The molybdenum dioxide nano particle and preparation method thereof that the present invention relates to a kind of for lithium ion battery negative material, first reducing sugar solution and molybdenum source solution are uniformly mixed, mixed solution A is obtained, the molar ratio of reducing sugar and molybdenum source is (1~4) in mixed solution A: 1;Then the surfactant solution for accounting for mixed solution A volume 1%~5% is added into mixed solution A, is uniformly mixed and obtains mixed solution B;The pH value of mixed solution B is adjusted 1~4, carries out homogeneous hydro-thermal reaction at 180~220 DEG C;It is cooled to room temperature after homogeneous hydro-thermal reaction, isolates product and wash drying, obtain the molybdenum dioxide nano particle for lithium ion battery negative material.The present invention passes through MoO synthesized by hydro-thermal method2Nano particle diameter is small, shortens the lithium ion diffusion path in cyclic process, reduces the bulk effect in cyclic process, so that high rate performance is improved with cyclical stability.

Description

It is a kind of for the molybdenum dioxide nano particle of lithium ion battery negative material and its preparation Method
Technical field
The invention belongs to technical field of nanometer material preparation, and in particular to a kind of two for lithium ion battery negative material Molybdenum oxide nanoparticles and preparation method thereof.
Background technique
With the continuous continuous development advanced with science and technology in epoch, lithium ion battery is gradually replaced as a kind of new energy The status of traditional energy becomes a part of mankind's interwoveness, is widely used in portable electronic product, electronic traffic Tool, large-sized power power supply and recharging and energy storage field [Ying Sun, Wei Wang, Jinwen Qin, et al.Oxygen vacancy-rich mesoporous W18O49nanobelts with ultrahigh initial Coulombic efficiency toward high-performance lithium storage[J] .Electrochimica Acta,2016,187:329-339.]。

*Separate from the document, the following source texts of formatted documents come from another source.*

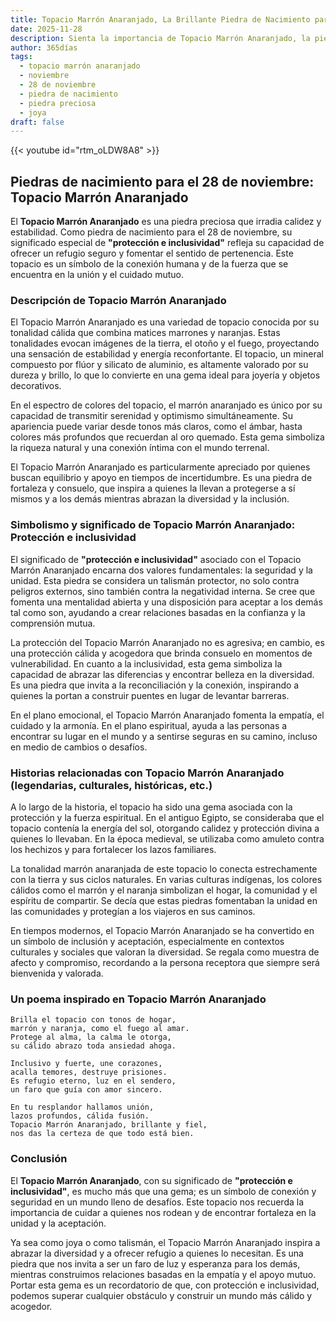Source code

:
 ```yaml
---
title: Topacio Marrón Anaranjado, La Brillante Piedra de Nacimiento para 28 de noviembre
date: 2025-11-28
description: Sienta la importancia de Topacio Marrón Anaranjado, la piedra de nacimiento de 28 de noviembre que simboliza Protección e inclusividad. Deje que su belleza y significado iluminen su día.
author: 365días
tags:
  - topacio marrón anaranjado
  - noviembre
  - 28 de noviembre
  - piedra de nacimiento
  - piedra preciosa
  - joya
draft: false
---
```


{{< youtube id="rtm_oLDW8A8" >}}

## Piedras de nacimiento para el 28 de noviembre: Topacio Marrón Anaranjado

El **Topacio Marrón Anaranjado** es una piedra preciosa que irradia calidez y estabilidad. Como piedra de nacimiento para el 28 de noviembre, su significado especial de **"protección e inclusividad"** refleja su capacidad de ofrecer un refugio seguro y fomentar el sentido de pertenencia. Este topacio es un símbolo de la conexión humana y de la fuerza que se encuentra en la unión y el cuidado mutuo.

### Descripción de Topacio Marrón Anaranjado

El Topacio Marrón Anaranjado es una variedad de topacio conocida por su tonalidad cálida que combina matices marrones y naranjas. Estas tonalidades evocan imágenes de la tierra, el otoño y el fuego, proyectando una sensación de estabilidad y energía reconfortante. El topacio, un mineral compuesto por flúor y silicato de aluminio, es altamente valorado por su dureza y brillo, lo que lo convierte en una gema ideal para joyería y objetos decorativos.

En el espectro de colores del topacio, el marrón anaranjado es único por su capacidad de transmitir serenidad y optimismo simultáneamente. Su apariencia puede variar desde tonos más claros, como el ámbar, hasta colores más profundos que recuerdan al oro quemado. Esta gema simboliza la riqueza natural y una conexión íntima con el mundo terrenal.

El Topacio Marrón Anaranjado es particularmente apreciado por quienes buscan equilibrio y apoyo en tiempos de incertidumbre. Es una piedra de fortaleza y consuelo, que inspira a quienes la llevan a protegerse a sí mismos y a los demás mientras abrazan la diversidad y la inclusión.

### Simbolismo y significado de Topacio Marrón Anaranjado: Protección e inclusividad

El significado de **"protección e inclusividad"** asociado con el Topacio Marrón Anaranjado encarna dos valores fundamentales: la seguridad y la unidad. Esta piedra se considera un talismán protector, no solo contra peligros externos, sino también contra la negatividad interna. Se cree que fomenta una mentalidad abierta y una disposición para aceptar a los demás tal como son, ayudando a crear relaciones basadas en la confianza y la comprensión mutua.

La protección del Topacio Marrón Anaranjado no es agresiva; en cambio, es una protección cálida y acogedora que brinda consuelo en momentos de vulnerabilidad. En cuanto a la inclusividad, esta gema simboliza la capacidad de abrazar las diferencias y encontrar belleza en la diversidad. Es una piedra que invita a la reconciliación y la conexión, inspirando a quienes la portan a construir puentes en lugar de levantar barreras.

En el plano emocional, el Topacio Marrón Anaranjado fomenta la empatía, el cuidado y la armonía. En el plano espiritual, ayuda a las personas a encontrar su lugar en el mundo y a sentirse seguras en su camino, incluso en medio de cambios o desafíos.

### Historias relacionadas con Topacio Marrón Anaranjado (legendarias, culturales, históricas, etc.)

A lo largo de la historia, el topacio ha sido una gema asociada con la protección y la fuerza espiritual. En el antiguo Egipto, se consideraba que el topacio contenía la energía del sol, otorgando calidez y protección divina a quienes lo llevaban. En la época medieval, se utilizaba como amuleto contra los hechizos y para fortalecer los lazos familiares.

La tonalidad marrón anaranjada de este topacio lo conecta estrechamente con la tierra y sus ciclos naturales. En varias culturas indígenas, los colores cálidos como el marrón y el naranja simbolizan el hogar, la comunidad y el espíritu de compartir. Se decía que estas piedras fomentaban la unidad en las comunidades y protegían a los viajeros en sus caminos.

En tiempos modernos, el Topacio Marrón Anaranjado se ha convertido en un símbolo de inclusión y aceptación, especialmente en contextos culturales y sociales que valoran la diversidad. Se regala como muestra de afecto y compromiso, recordando a la persona receptora que siempre será bienvenida y valorada.

### Un poema inspirado en Topacio Marrón Anaranjado

```
Brilla el topacio con tonos de hogar,  
marrón y naranja, como el fuego al amar.  
Protege al alma, la calma le otorga,  
su cálido abrazo toda ansiedad ahoga.  

Inclusivo y fuerte, une corazones,  
acalla temores, destruye prisiones.  
Es refugio eterno, luz en el sendero,  
un faro que guía con amor sincero.  

En tu resplandor hallamos unión,  
lazos profundos, cálida fusión.  
Topacio Marrón Anaranjado, brillante y fiel,  
nos das la certeza de que todo está bien.  
```

### Conclusión

El **Topacio Marrón Anaranjado**, con su significado de **"protección e inclusividad"**, es mucho más que una gema; es un símbolo de conexión y seguridad en un mundo lleno de desafíos. Este topacio nos recuerda la importancia de cuidar a quienes nos rodean y de encontrar fortaleza en la unidad y la aceptación.

Ya sea como joya o como talismán, el Topacio Marrón Anaranjado inspira a abrazar la diversidad y a ofrecer refugio a quienes lo necesitan. Es una piedra que nos invita a ser un faro de luz y esperanza para los demás, mientras construimos relaciones basadas en la empatía y el apoyo mutuo. Portar esta gema es un recordatorio de que, con protección e inclusividad, podemos superar cualquier obstáculo y construir un mundo más cálido y acogedor.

For graphite as a kind of commercialized lithium ion battery negative material, theoretical capacity only has 372mAh/g, very big Limit its application in terms of lithium ion battery.In order to meet mankind itself's increasing demand, people begin one's study energy Replace lithium ion battery negative material [Hao Li, Ming Liang, Weiwei Sun, the et al.Bimetal- of graphite Organic Framework:One-Step Homogenous Formation and its Derived Mesoporous Ternary Metal Oxide Nanorod for High-Capacity,High-Rate,and LongCycle-Life Lithium Storage[J].Advanced Functional Materials,2016,26:1098-1103.].Molybdenum dioxide (MoO2) it is used as a kind of transition metal oxide, there is metallic conductivity.In addition, when it is as lithium ion battery negative material, Theoretical capacity is up to 838mAh/g, hence it is evident that higher than the theoretical capacity of graphite.During the process of lithium ion insertion, related with phase transition Volume change it is smaller, can be used for lithium ion battery negative material [Jianfeng Huang, Zhanwei Xu, Liyun Cao, et al.Tailoring MoO2/Graphene Oxide Nanostructures for Stable,High-Density Sodium-Ion Battery Anodes[J].Advanced Functional Materials,2016,26:1098- 1103.], but it is during lithium ion intercalation/deintercalation that there are biggish volume expansions, to cause active material particle Dusting, rupture, so that active material is fallen off from electrode, lead to biggish irreversible capacitance loss.Currently, there are two methods It can solve this problem, one is the active material of preparation nanosizing, increases the specific surface area of material, reduce charge and spread road Diameter.The second is it is compound with carbon material progress, falling off for active material is not only prevented in this way, but also the carbon coating layer formed can mention The electric conductivity of high material;But the capacity improved is little.
Summary of the invention
It is an object of the invention to overcome problems of the prior art, provide a kind of for negative electrode of lithium ion battery material It is steady to improve circulation of the molybdenum dioxide as lithium ion battery negative material when for molybdenum dioxide nano particle of material and preparation method thereof It is qualitative.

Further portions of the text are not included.